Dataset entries
##########

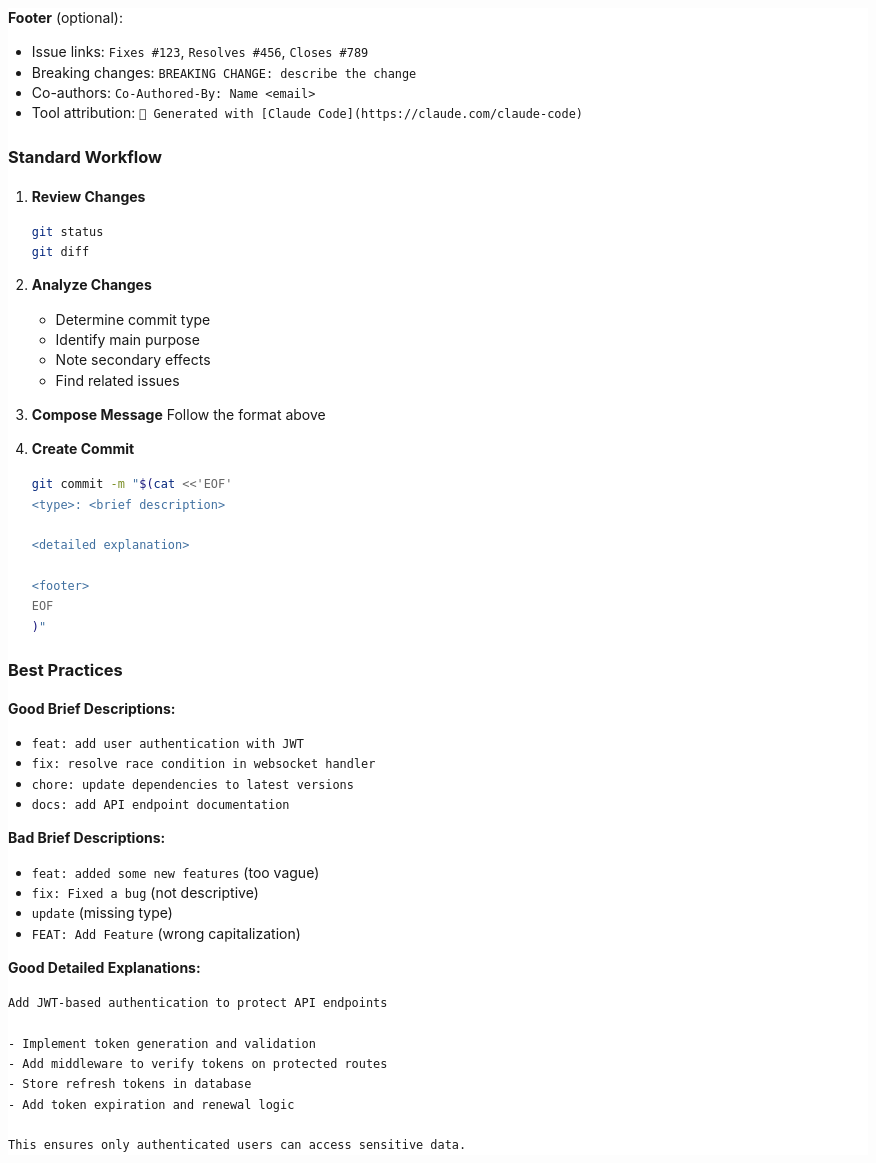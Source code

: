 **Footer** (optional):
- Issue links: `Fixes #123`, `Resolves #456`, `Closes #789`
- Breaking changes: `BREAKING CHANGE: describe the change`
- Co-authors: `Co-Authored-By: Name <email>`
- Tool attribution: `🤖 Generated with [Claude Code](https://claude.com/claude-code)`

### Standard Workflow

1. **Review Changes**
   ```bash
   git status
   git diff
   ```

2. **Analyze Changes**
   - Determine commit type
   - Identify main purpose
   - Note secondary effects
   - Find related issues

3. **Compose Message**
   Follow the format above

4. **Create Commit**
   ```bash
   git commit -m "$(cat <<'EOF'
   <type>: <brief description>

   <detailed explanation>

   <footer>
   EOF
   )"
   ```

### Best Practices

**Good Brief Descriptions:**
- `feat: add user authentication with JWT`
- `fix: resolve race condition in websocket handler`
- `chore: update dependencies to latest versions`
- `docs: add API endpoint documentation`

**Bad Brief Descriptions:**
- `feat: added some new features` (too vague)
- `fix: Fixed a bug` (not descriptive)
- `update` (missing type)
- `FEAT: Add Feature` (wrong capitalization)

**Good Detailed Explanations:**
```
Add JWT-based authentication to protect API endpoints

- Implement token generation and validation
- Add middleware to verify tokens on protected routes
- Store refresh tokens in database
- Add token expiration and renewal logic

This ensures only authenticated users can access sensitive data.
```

##########

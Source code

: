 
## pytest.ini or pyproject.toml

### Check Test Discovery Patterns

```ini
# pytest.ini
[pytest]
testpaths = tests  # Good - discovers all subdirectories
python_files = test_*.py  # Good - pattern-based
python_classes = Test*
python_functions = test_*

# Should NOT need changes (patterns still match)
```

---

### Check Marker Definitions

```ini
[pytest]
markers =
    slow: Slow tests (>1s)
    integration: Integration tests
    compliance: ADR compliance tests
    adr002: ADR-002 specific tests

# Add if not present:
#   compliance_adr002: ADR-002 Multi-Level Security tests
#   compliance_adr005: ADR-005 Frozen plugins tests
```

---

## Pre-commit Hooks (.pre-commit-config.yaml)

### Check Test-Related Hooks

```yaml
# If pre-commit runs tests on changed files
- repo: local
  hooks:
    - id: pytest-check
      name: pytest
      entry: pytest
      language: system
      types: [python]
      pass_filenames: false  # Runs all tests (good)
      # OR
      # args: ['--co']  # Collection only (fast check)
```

##########

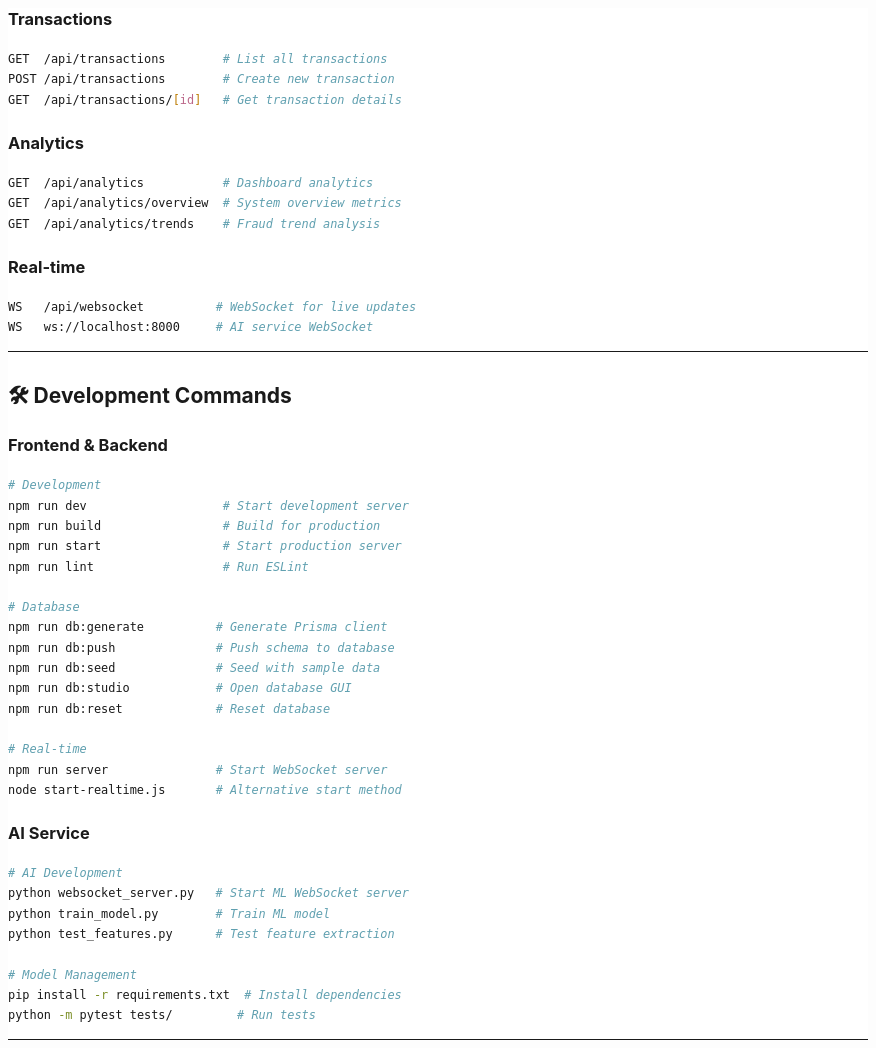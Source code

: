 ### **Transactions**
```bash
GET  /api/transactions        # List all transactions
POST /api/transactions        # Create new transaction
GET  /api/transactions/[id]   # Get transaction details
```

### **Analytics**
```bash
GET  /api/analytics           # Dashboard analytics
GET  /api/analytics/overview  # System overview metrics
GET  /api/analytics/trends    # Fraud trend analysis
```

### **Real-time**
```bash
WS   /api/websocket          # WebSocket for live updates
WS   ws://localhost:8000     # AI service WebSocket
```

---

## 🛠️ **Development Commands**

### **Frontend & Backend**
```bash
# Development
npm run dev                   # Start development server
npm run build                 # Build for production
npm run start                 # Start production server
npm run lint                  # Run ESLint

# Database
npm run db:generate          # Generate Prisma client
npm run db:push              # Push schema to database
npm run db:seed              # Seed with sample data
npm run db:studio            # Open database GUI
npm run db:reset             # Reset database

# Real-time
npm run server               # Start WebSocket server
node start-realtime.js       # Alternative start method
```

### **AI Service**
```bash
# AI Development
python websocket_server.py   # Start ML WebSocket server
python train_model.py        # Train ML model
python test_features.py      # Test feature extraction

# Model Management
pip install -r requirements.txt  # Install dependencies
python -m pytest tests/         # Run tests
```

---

##########

* YOUR ASSIGNMENT
Which lines above contain "with"? Show each of them.

* RESULT OF THIS TASK
- Tool attribution: `🤖 Generated with [Claude Code](https://claude.com/claude-code)`
- `feat: add user authentication with JWT`
npm run db:seed              # Seed with sample data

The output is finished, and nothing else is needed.